Ein Kind läuft unvermittelt auf die Fahrbahn, es kommt zum Unfall. Neben der menschlichen Tragödie stellt sich auch die Haftungsfrage.

Grundsätzlich gilt:  Kinder unter sieben Jahren haften überhaupt nicht.

Kindern zwischen sieben und zehn Jahren haften grundsätzlich nur für vorsätzlich verursachte Schäden.

Doch diese Haftungsbegrenzung entfällt  mit dem Tag der Vollendung des zehnten Lebensjahres. Hier urteilen die Gerichte nicht alle gleich.

Das OLG Celle hielt einen knapp Elfjährigen, der unvermittelt auf die Straße gelaufen war, für voll verantwortlich. Auch das OLG Hamm  sowie das Kammergericht Berlin bewerteten das sorglose Überqueren der Straße durch einen Minderjährigen als einen besonders schweren Verstoß.

Riskant kann es bei der Haftung auch werden, wenn Kinder aktiv am Straßenverkehr teilnehmen. So erlegte das OLG Nürnberg einem zwölfeinhalb Jahre alten Jungen die volle Haftung auf, der wegen zu hoher Geschwindigkeit mit seinem Fahrrad mit einem fahrenden Pkw zusammenstieß. Auch das LG Stade hielt ein zehneinhalb Jahre altes Kind für voll verantwortlich, das bei geschlossener Bahnschranke die Gleise überquert hatte und von einem Zug erfasst wurde.

Andere Gerichte wie die LG Kleve, LG Dortmund  sowie das AG Essen sehen bei Unfällen im Straßenverkehr in Kindern eher Opfer als Täter. Der Verfassungsgerichtshof Berlin argumentierte in einem Fall sogar, die Gerichte seien zum Schutz des allgemeinen Persönlichkeitsrechts der Kinder verpflichtet, bei Minderjährigen eine Haftungsbegrenzung besonders intensiv zu prüfen.
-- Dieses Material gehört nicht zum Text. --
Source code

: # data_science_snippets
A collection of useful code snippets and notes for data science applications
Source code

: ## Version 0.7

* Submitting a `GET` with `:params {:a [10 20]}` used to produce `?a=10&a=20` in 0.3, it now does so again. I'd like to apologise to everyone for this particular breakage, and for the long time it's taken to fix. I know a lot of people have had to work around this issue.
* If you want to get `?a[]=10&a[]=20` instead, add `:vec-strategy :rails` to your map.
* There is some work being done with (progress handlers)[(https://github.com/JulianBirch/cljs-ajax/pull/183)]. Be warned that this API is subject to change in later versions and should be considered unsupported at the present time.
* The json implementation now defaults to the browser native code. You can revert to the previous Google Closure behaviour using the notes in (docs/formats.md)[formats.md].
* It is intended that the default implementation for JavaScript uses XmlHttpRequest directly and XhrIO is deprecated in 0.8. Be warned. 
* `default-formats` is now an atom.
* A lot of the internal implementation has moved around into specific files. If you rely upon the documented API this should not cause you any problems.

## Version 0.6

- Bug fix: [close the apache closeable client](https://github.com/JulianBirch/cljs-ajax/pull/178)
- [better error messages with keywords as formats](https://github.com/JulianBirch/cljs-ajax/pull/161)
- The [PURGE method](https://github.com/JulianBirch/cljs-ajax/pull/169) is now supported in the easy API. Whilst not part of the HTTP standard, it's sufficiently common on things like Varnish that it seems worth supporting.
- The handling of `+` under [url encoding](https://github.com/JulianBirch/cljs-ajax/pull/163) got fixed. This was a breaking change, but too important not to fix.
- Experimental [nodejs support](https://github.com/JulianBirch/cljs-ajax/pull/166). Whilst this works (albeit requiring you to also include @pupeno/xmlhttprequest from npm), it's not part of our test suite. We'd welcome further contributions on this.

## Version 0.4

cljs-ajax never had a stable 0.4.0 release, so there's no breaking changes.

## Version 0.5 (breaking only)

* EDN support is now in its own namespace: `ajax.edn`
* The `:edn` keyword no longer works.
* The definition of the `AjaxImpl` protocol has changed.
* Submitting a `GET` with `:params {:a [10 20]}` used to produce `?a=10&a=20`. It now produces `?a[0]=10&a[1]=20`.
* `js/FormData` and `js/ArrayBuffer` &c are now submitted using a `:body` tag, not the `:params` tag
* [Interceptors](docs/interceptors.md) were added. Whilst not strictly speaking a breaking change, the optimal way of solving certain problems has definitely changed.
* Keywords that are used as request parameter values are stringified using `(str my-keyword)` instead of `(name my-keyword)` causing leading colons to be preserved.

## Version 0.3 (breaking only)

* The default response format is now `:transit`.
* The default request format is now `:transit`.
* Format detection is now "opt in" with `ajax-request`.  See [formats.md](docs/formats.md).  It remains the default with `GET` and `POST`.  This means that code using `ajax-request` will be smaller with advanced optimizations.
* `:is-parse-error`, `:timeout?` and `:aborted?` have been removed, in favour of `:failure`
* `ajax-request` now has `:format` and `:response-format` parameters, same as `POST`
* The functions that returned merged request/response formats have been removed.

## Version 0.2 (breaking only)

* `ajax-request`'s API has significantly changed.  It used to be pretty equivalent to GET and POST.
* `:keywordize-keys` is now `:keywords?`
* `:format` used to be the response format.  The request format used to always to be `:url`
Sollte Ihr Kind in einem Verkehrsunfall verwickelt sein, empfiehlt es sich, einen im Verkehrsrecht versierten Rechtsanwalt zu Rate zu ziehen. Nur dieser kann die Haftungsfrage richtig einschätzen und bestehende Ansprüche geltend machen. Die SG Rechtsanwälte beraten Sie gerne, auch ohne zeitaufwendigen Kanzleibesuch!

 

Geschwindigkeitsüberschreitungen, Alkohol am Steuer und Drogen – Ergebnis des Blitzmarathons in NRW

Sonntag, 12. Februar 2012

Laut Auskunft des Ministeriums waren in der Aktionszeit insgesamt 250 Autofahrer so schnell, dass ihnen ein Fahrverbot droht. Acht von ihnen mussten den Führerschein sogar an Ort und Stelle abgeben. 31 Autofahrer waren alkoholisiert oder standen unter Drogeneinfluss. 307 hatten sich nicht angegurtet.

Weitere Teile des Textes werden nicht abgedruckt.